▸ **WHAT THE EXERCISE ASKS**: Transcribe only what runs from the line containing "A character of \(G_v\)" through the final line below, exactly, and leave every picture out.
(DATA RECORDS begins)
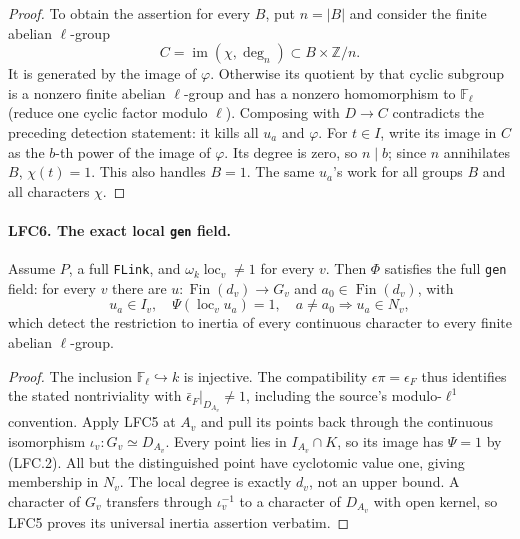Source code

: \documentclass[11pt,a4paper]{article}
\numberwithin{equation}{section}
\theoremstyle{remark}\newtheorem{remark}[theorem]{Remark}
\begin{document}
\begin{proof}
To obtain the assertion for every \(B\), put \(n=|B|\) and
consider the finite abelian \(\ell\)-group
\[
             C=\operatorname{im}(\chi,\deg_n)
                       \subset B\times\mathbb Z/n.
 \]
It is generated by the image of \(\varphi\).
Otherwise its quotient by that cyclic subgroup is a nonzero
finite abelian \(\ell\)-group and has a nonzero homomorphism
to \(\mathbb F_\ell\) (reduce one cyclic factor modulo \(\ell\)).
Composing with \(D\to C\) contradicts the preceding detection
statement: it kills all \(u_a\) and \(\varphi\).
For \(t\in I\), write its image in \(C\) as the \(b\)-th
power of the image of \(\varphi\).  Its degree is zero, so
\(n\mid b\); since \(n\) annihilates \(B\), \(\chi(t)=1\).
This also handles \(B=1\).  The same \(u_a\)'s work for all
groups \(B\) and all characters \(\chi\).
\end{proof}

\paragraph{LFC6. The exact local \texttt{gen} field.}
\label{claim:LFC6}
Assume \(P\), a full \texttt{FLink}, and
\(\omega_k\operatorname{loc}_v\ne1\) for every \(v\).
Then \(\Phi\) satisfies the full \texttt{gen} field:
for every \(v\) there are \(u:\operatorname{Fin}(d_v)\to G_v\)
and \(a_0\in\operatorname{Fin}(d_v)\), with
\[
 u_a\in I_v,\quad \Psi(\operatorname{loc}_v u_a)=1,\quad
 a\ne a_0\Longrightarrow u_a\in N_v,
                                                        \tag{LFC.9}
\]
which detect the restriction to inertia of every continuous
character to every finite abelian \(\ell\)-group.

\begin{proof}
The inclusion \(\mathbb F_\ell\hookrightarrow k\) is injective.
The compatibility \(\epsilon\pi=\epsilon_F\) thus identifies
the stated nontriviality with
\(\bar\epsilon_F|_{D_{A_v}}\ne1\), including the source's
modulo-\(\ell^1\) convention.
Apply LFC5 at \(A_v\) and pull its points back through the
continuous isomorphism \(\iota_v:G_v\simeq D_{A_v}\).
Every point lies in \(I_{A_v}\cap K\), so its image has
\(\Psi=1\) by (LFC.2).  All but the distinguished point
have cyclotomic value one, giving membership in \(N_v\).
The local degree is exactly \(d_v\), not an upper bound.
A character of \(G_v\) transfers through \(\iota_v^{-1}\)
to a character of \(D_{A_v}\) with open kernel, so LFC5
proves its universal inertia assertion verbatim.
\end{proof}
\end{document}
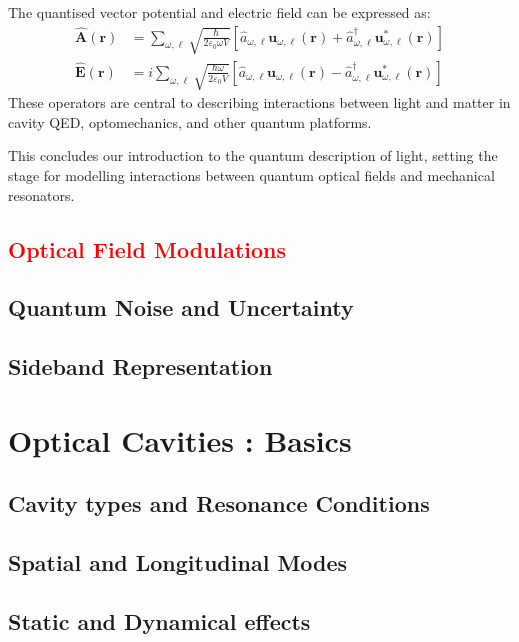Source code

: The quantised vector potential and electric field can be expressed as:
\begin{align}
\hat{\mathbf{A}}(\mathbf{r}) &= \sum_{\omega,\ell} \sqrt{\frac{\hbar}{2\varepsilon_0 \omega V}} \left[ \hat{a}_{\omega,\ell} \mathbf{u}_{\omega,\ell}(\mathbf{r}) + \hat{a}_{\omega,\ell}^\dagger \mathbf{u}_{\omega,\ell}^*(\mathbf{r}) \right] \\
\hat{\mathbf{E}}(\mathbf{r}) &= i \sum_{\omega,\ell} \sqrt{\frac{\hbar \omega}{2\varepsilon_0 V}} \left[ \hat{a}_{\omega,\ell} \mathbf{u}_{\omega,\ell}(\mathbf{r}) - \hat{a}_{\omega,\ell}^\dagger \mathbf{u}_{\omega,\ell}^*(\mathbf{r}) \right]
\end{align}
These operators are central to describing interactions between light and matter in cavity QED, optomechanics, and other quantum platforms.

\vspace{1em}
This concludes our introduction to the quantum description of light, setting the stage for modelling interactions between quantum optical fields and mechanical resonators.

\subsection{\textcolor{red}{Optical Field Modulations}}
\subsection{Quantum Noise and Uncertainty}
\subsection{Sideband Representation}
\hspace{1pt}

\section{Optical Cavities : Basics}
\subsection{Cavity types and Resonance Conditions}
\subsection{Spatial and Longitudinal Modes}
\subsection{Static and Dynamical effects}
\hspace{1pt}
(DATA RECORDS ends)
▸ **SOLUTION**:
A character of \(G_v\) transfers through \(\iota_v^{-1}\)
to a character of \(D_{A_v}\) with open kernel, so LFC5
proves its universal inertia assertion verbatim.
\end{proof}
\end{document}
Source code

: The quantised vector potential and electric field can be expressed as:
\begin{align}
\hat{\mathbf{A}}(\mathbf{r}) &= \sum_{\omega,\ell} \sqrt{\frac{\hbar}{2\varepsilon_0 \omega V}} \left[ \hat{a}_{\omega,\ell} \mathbf{u}_{\omega,\ell}(\mathbf{r}) + \hat{a}_{\omega,\ell}^\dagger \mathbf{u}_{\omega,\ell}^*(\mathbf{r}) \right] \\
\hat{\mathbf{E}}(\mathbf{r}) &= i \sum_{\omega,\ell} \sqrt{\frac{\hbar \omega}{2\varepsilon_0 V}} \left[ \hat{a}_{\omega,\ell} \mathbf{u}_{\omega,\ell}(\mathbf{r}) - \hat{a}_{\omega,\ell}^\dagger \mathbf{u}_{\omega,\ell}^*(\mathbf{r}) \right]
\end{align}
These operators are central to describing interactions between light and matter in cavity QED, optomechanics, and other quantum platforms.

\vspace{1em}
This concludes our introduction to the quantum description of light, setting the stage for modelling interactions between quantum optical fields and mechanical resonators.

\subsection{\textcolor{red}{Optical Field Modulations}}
\subsection{Quantum Noise and Uncertainty}
\subsection{Sideband Representation}
\hspace{1pt}

\section{Optical Cavities : Basics}
\subsection{Cavity types and Resonance Conditions}
\subsection{Spatial and Longitudinal Modes}
\subsection{Static and Dynamical effects}
\hspace{1pt}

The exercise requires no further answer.